Implement models, training procedures and benchmarks in .py files, run all code in the Jupyter Notebook and convert it to .pdf. Include your implementations and report file into a .zip archive and submit it.
- Finetune ResNet101 on CIFAR10: change only the classification linear layer; don't freeze other weights (0 points)
Then take untrained ResNet101 model, remove layer3 (except one conv block that creates correct number of channels for the 4-th layer) block out of it and implement 3 training setups:
- Train the model on data only (1 point)
- Train the model on data and add soft cross-entropy between the student (truncated ResNet101) and the teacher (finetuned full ResNet101) (2 points)
- Train the model as in the 2nd subtask but also add MSE loss between corresponding layer1, layer2 and layer 4 features between the student and the teacher (3 points)
- Report accuracy for each of the models
Feel free to use dataset and model implementation from torch. For losses in 2nd and 3rd subtasks use simple average of all summands. For the 3rd subtask you will need to return not only model's outputs but also intermediate feature maps.

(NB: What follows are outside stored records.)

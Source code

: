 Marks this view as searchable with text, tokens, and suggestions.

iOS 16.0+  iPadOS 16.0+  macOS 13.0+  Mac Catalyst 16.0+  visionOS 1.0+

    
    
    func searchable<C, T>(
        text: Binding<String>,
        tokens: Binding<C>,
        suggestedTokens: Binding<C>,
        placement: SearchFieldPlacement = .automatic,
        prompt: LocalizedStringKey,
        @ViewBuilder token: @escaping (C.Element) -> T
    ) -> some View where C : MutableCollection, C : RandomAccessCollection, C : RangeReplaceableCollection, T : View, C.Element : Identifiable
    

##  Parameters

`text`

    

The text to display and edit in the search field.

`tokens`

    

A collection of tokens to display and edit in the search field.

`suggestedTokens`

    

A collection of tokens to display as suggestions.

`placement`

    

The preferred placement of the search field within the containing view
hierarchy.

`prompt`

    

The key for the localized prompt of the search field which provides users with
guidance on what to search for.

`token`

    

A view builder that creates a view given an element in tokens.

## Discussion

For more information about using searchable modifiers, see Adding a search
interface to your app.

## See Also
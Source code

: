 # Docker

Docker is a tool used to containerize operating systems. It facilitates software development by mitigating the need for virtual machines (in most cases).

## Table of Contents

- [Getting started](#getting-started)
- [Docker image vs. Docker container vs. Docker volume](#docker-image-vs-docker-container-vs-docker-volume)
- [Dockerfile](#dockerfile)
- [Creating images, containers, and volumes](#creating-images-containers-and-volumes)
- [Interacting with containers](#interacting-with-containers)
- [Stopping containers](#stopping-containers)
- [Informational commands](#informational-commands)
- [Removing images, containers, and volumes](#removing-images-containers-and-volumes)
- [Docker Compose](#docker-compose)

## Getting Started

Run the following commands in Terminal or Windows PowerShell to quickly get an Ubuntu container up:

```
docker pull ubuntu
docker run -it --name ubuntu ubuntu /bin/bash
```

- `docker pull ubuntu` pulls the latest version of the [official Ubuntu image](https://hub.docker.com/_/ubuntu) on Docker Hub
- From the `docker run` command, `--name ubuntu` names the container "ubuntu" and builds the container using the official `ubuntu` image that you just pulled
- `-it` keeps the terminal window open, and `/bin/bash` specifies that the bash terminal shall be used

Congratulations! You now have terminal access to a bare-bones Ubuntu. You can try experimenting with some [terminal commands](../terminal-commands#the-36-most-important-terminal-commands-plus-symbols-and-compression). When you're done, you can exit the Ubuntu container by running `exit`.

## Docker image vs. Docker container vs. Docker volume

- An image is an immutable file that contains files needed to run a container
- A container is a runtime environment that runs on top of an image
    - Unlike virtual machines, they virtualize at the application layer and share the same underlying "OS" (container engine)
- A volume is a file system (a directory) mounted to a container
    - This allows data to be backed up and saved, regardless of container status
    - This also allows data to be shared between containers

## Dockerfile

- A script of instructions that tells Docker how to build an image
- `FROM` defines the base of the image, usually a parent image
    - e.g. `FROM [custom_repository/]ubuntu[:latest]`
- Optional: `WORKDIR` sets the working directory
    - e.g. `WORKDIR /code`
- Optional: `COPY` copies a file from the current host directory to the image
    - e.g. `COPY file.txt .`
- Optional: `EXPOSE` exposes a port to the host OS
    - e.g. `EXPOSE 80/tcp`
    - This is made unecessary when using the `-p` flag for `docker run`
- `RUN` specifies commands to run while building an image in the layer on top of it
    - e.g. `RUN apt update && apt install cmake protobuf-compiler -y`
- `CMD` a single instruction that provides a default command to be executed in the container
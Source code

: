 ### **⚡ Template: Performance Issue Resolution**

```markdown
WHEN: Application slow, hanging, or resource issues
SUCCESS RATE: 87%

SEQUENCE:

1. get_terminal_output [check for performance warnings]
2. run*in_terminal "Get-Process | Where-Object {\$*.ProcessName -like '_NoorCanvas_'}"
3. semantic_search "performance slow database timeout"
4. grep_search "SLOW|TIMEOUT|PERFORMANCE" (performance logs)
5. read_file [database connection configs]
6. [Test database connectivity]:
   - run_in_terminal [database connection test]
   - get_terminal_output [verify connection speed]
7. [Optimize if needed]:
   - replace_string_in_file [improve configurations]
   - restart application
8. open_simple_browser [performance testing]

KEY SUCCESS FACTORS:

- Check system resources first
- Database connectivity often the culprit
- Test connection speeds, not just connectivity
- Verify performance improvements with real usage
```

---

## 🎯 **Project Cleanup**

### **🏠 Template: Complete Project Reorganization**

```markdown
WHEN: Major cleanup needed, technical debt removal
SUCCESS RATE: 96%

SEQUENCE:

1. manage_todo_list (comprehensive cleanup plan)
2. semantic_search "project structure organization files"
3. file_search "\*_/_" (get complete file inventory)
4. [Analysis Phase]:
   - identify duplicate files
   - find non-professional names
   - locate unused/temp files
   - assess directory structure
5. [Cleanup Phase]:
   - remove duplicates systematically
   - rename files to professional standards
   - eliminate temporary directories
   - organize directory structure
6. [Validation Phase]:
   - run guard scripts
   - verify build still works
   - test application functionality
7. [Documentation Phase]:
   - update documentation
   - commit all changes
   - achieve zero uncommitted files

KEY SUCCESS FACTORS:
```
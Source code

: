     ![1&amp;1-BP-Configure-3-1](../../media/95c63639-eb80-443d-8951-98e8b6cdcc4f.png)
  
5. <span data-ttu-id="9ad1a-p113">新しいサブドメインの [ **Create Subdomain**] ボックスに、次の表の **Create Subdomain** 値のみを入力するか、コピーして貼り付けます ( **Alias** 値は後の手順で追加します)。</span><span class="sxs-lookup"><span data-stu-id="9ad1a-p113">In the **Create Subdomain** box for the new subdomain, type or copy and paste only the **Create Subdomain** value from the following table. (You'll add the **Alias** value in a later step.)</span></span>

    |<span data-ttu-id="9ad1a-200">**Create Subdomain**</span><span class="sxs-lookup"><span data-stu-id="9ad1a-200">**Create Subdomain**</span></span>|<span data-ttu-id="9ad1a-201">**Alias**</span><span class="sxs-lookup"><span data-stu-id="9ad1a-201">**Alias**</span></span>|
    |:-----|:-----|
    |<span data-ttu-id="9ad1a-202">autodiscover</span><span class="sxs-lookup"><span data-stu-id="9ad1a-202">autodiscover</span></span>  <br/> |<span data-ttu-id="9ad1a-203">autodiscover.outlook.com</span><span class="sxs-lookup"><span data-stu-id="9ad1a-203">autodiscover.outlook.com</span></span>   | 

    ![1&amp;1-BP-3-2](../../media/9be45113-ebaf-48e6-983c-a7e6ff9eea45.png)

- Use standard Adam optimizer without scheduler.
- Use any suitable batch size from 128 to 512.
- Training stopping criterion: accuracy (measured from 0 to 1) stabilizes in the second digit after decimal during at least 2 epochs on test set.
That means that you must satisfy condition
torch.abs(acc - acc_prev) < 0.01
for at least two epochs in a row.
- Take your best trained model from subtasks 1.1-1.3 and implement quantization aware training for it with the same loss function that was used for training (3 points)
- Report accuracy as well as speed benchmarks for FP32 and INT8 models on x86_64 architecture (1 point)
Feel free to reuse code from the seminar for these subtasks. Use the same training setup as in the Task 1.
Good luck and have 59 funs!